President Obama’s decision to withdraw all US troops from Iraq means that, after nearly nine years of one of our most divisive wars, which cost more than 4,000 American lives and hundreds of billions of dollars, all our forces will be coming home by year’s end.

The wisdom of the complete pullout will be hotly debated, but what’s not in question is the valor, skill and sheer decency of the American troops. No matter how the Middle East turns out, they should come home to a hero’s welcome—and the unconditional thanks of a grateful nation.

In the decade since 9/11, American fighting forces have distinguished themselves once more as one of the finest in the world. Operating under battlefield rules of engagement that would have hamstrung their World War II and Vietnam-era counterparts, their every action monitored by military lawyers, parsed by an ideologically hostile media and lampooned by Hollywood, they shattered an unscrupulous and ruthless foe who ignored the laws of war in pursuit of its murderous ideology.

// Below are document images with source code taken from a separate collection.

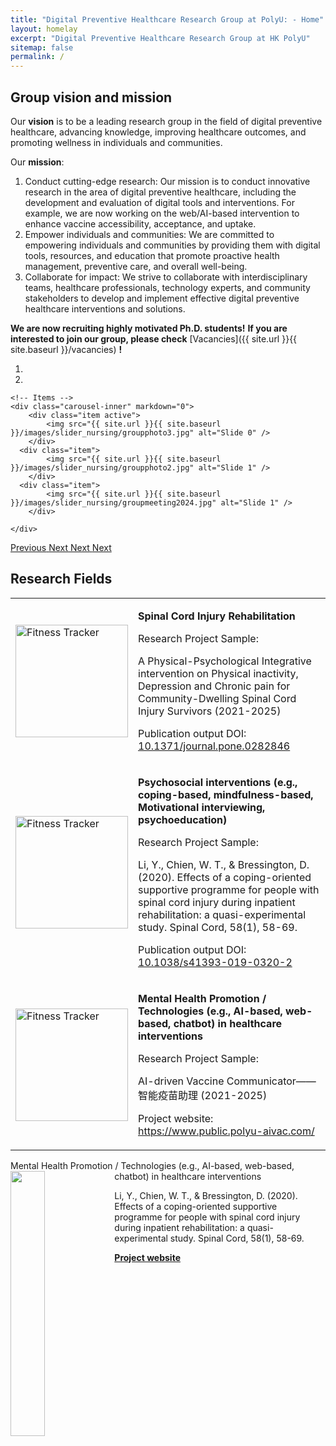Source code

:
 ```yaml
---
title: "Digital Preventive Healthcare Research Group at PolyU: - Home"
layout: homelay
excerpt: "Digital Preventive Healthcare Research Group at HK PolyU"
sitemap: false
permalink: /
---
```


## Group vision and mission

<p align = "justify">

Our **vision** is to be a leading research group in the field of digital preventive healthcare, advancing knowledge, improving healthcare outcomes, and promoting wellness in individuals and communities.

</p>

<p align = "justify">

Our **mission**:
1. Conduct cutting-edge research: Our mission is to conduct innovative research in the area of digital preventive healthcare, including the development and evaluation of digital tools and interventions. For example, we are now working on the web/AI-based intervention to enhance vaccine accessibility, acceptance, and uptake.
2. Empower individuals and communities: We are committed to empowering individuals and communities by providing them with digital tools, resources, and education that promote proactive health management, preventive care, and overall well-being.
3. Collaborate for impact: We strive to collaborate with interdisciplinary teams, healthcare professionals, technology experts, and community stakeholders to develop and implement effective digital preventive healthcare interventions and solutions.

</p>

<p align = "justify">

**We are now recruiting highly motivated Ph.D. students!**
**If you are interested to join our group, please check** [Vacancies]({{ site.url }}{{ site.baseurl }}/vacancies) **!**

</p>

<div markdown="0" id="carousel" class="carousel slide" data-ride="carousel" data-interval="5000" data-pause="hover" >
    <!-- Menu -->
    <ol class="carousel-indicators">
        <li data-target="#carousel" data-slide-to="0" class="active"></li>
        <li data-target="#carousel" data-slide-to="1"></li>
    </ol>

    <!-- Items -->
    <div class="carousel-inner" markdown="0">
        <div class="item active">
            <img src="{{ site.url }}{{ site.baseurl }}/images/slider_nursing/groupphoto3.jpg" alt="Slide 0" />
        </div>
      <div class="item">
            <img src="{{ site.url }}{{ site.baseurl }}/images/slider_nursing/groupphoto2.jpg" alt="Slide 1" />
        </div>
      <div class="item">
            <img src="{{ site.url }}{{ site.baseurl }}/images/slider_nursing/groupmeeting2024.jpg" alt="Slide 1" />
        </div>
        
    </div>
  <a class="left carousel-control" href="#carousel" role="button" data-slide="prev">
    <span class="glyphicon glyphicon-chevron-left" aria-hidden="true"></span>
    <span class="sr-only">Previous</span>
  </a>
  <a class="right carousel-control" href="#carousel" role="button" data-slide="next">
    <span class="glyphicon glyphicon-chevron-right" aria-hidden="true"></span>
    <span class="sr-only">Next</span>
  </a>
  <a class="right carousel-control" href="#carousel" role="button" data-slide="next">
    <span class="glyphicon glyphicon-chevron-right" aria-hidden="true"></span>
    <span class="sr-only">Next</span>
  </a>
  <a class="right carousel-control" href="#carousel" role="button" data-slide="next">
    <span class="glyphicon glyphicon-chevron-right" aria-hidden="true"></span>
    <span class="sr-only">Next</span>
  </a>
</div>

## Research Fields
<table cellpadding="10" >
    <tr>
        <td width="20%"><img src="{{ site.url }}{{ site.baseurl }}/images/research_image/research_1.png" alt="Fitness Tracker"  width="180" style="border-style: none"></td>
        <td width="80%">
            <p class="title"><strong>Spinal Cord Injury Rehabilitation</strong></p>
            <p>Research Project Sample:</p>
            <p>A Physical-Psychological Integrative intervention on Physical inactivity, Depression and Chronic pain for Community-Dwelling Spinal Cord Injury Survivors (2021-2025)</p>
            <p class="doi">Publication output DOI: <a href="https://doi.org/10.1371/journal.pone.0282846">10.1371/journal.pone.0282846</a></p>
         <p></p>
         </td>
    </tr>
        <td width="20%"><img src="{{ site.url }}{{ site.baseurl }}/images/research_image/research_2.png" alt="Fitness Tracker" width="180" style="border-style: none"></td>
        <td width="80%">
            <p class="title"><strong>Psychosocial interventions (e.g., coping-based, mindfulness-based, Motivational interviewing, psychoeducation)</strong></p>
            <p>Research Project Sample:</p>            
            <p>Li, Y., Chien, W. T., & Bressington, D. (2020). Effects of a coping-oriented supportive programme for people with spinal cord injury during inpatient rehabilitation: a quasi-experimental study. Spinal Cord, 58(1), 58-69.
            </p>
            <p class="doi">Publication output DOI: <a href="https://doi.org/10.1038/s41393-019-0320-2">10.1038/s41393-019-0320-2</a></p>
            <p></p>
           </td>     
    </tr>
        <td width="20%"><img src="{{ site.url }}{{ site.baseurl }}/images/research_image/research_3.png" alt="Fitness Tracker" width="180" style="border-style: none"></td>
        <td width="80%">
            <p class="title"><strong>Mental Health Promotion / Technologies (e.g., AI-based, web-based, chatbot) in healthcare interventions</strong></p>
            <p>Research Project Sample:</p>            
            <p>AI-driven Vaccine Communicator——智能疫苗助理
            (2021-2025)
            </p>
            <p class="doi"> Project website: <a href="https://www.public.polyu-aivac.com/">https://www.public.polyu-aivac.com/</a></p>
             <p></p>
        </td>
    </tr>
</table>

<div class="col-sm-12 clearfix">
 <div class="well">
  <pubtit>Mental Health Promotion / Technologies (e.g., AI-based, web-based, chatbot) in healthcare interventions</pubtit>
  <img src="{{ site.url }}{{ site.baseurl }}/images/research_image/research_2.png" class="img-responsive" width="33%" style="float: left" />
  <p>Li, Y., Chien, W. T., & Bressington, D. (2020). Effects of a coping-oriented supportive programme for people with spinal cord injury during inpatient rehabilitation: a quasi-experimental study. Spinal Cord, 58(1), 58-69.</p>
  <p><strong><a href="https://www.public.polyu-aivac.com/">Project website</a></strong></p>
 </div>
</div>

<!-- <p align="center" style="width: 50%" >
<script type="text/javascript" id="clustrmaps" src="//clustrmaps.com/map_v2.js?d=R_0d09uua1WeNbXl0qVSMb_mAH2E4jEZK6rk5Y4T40g&cl=ffffff&w=a"></script>
</p> -->



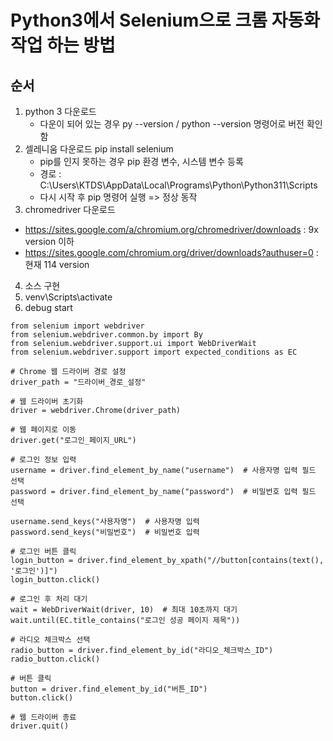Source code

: # Python3에서 Selenium으로 크롬 자동화 작업 하는 방법

## 순서
1. python 3 다운로드
   - 다운이 되어 있는 경우 py --version / python --version 명령어로 버전 확인함
2. 셀레니움 다운로드 pip install selenium
   - pip를 인지 못하는 경우 pip 환경 변수, 시스템 변수 등록
   - 경로 : C:\Users\KTDS\AppData\Local\Programs\Python\Python311\Scripts
   - 다시 시작 후 pip 명령어 실행 => 정상 동작
3. chromedriver 다운로드
  - https://sites.google.com/a/chromium.org/chromedriver/downloads : 9x version 이하
  - https://sites.google.com/chromium.org/driver/downloads?authuser=0 : 현재 114 version 
4. 소스 구현
5. venv\Scripts\activate
6. debug start
```
from selenium import webdriver
from selenium.webdriver.common.by import By
from selenium.webdriver.support.ui import WebDriverWait
from selenium.webdriver.support import expected_conditions as EC

# Chrome 웹 드라이버 경로 설정
driver_path = "드라이버_경로_설정"

# 웹 드라이버 초기화
driver = webdriver.Chrome(driver_path)

# 웹 페이지로 이동
driver.get("로그인_페이지_URL")

# 로그인 정보 입력
username = driver.find_element_by_name("username")  # 사용자명 입력 필드 선택
password = driver.find_element_by_name("password")  # 비밀번호 입력 필드 선택

username.send_keys("사용자명")  # 사용자명 입력
password.send_keys("비밀번호")  # 비밀번호 입력

# 로그인 버튼 클릭
login_button = driver.find_element_by_xpath("//button[contains(text(), '로그인')]")
login_button.click()

# 로그인 후 처리 대기
wait = WebDriverWait(driver, 10)  # 최대 10초까지 대기
wait.until(EC.title_contains("로그인 성공 페이지 제목"))

# 라디오 체크박스 선택
radio_button = driver.find_element_by_id("라디오_체크박스_ID")
radio_button.click()

# 버튼 클릭
button = driver.find_element_by_id("버튼_ID")
button.click()

# 웹 드라이버 종료
driver.quit()

```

They also developed and perfected a new kind of modern warfare, with new weapons, tactics and a whole new way of thinking about special forces. The massed tank battles of Desert Storm, which drove Saddam Hussein out of Kuwait in 1991, may well be the last the world ever sees.

In their place have come electronic warfare, drones, body armor and sniper rifles that can kill an enemy a mile and a half away. Special Forces—once the “tip of the spear”—have become the spear itself; it was the Navy SEALs and the crack helicopter unit, the 110th SOAR, who took out Osama bin Laden.

Our forces dispatched Saddam with ease and wrapped up the first phase of combat within weeks of the 2003 invasion. When the Bush administration made the near-fatal mistake of confusing the rout of Saddam with victory, they rallied through the fog of war and hung tough until the 2007 Surge finally brought the restive country under control.…

Our all-volunteer armed forces have distinguished themselves time and again in the face of relentless provocations and cowardly attacks.… Despite the animosity from the elites on the home front, especially in the run-up to the 2004 election, our forces persisted. One of the reasons there has not been a successful al Qaeda operation in America…is that al Qaeda was destroyed as an effective fighting force in Iraq.…

It’s a bittersweet victory, to be sure. The Iraqis can’t wait to see us go, and there’s plenty of worry about what comes next there. Yet nothing can diminish what our troops have achieved or tarnish what they have done—and only a lack of national will can stop them from doing it again when destiny calls.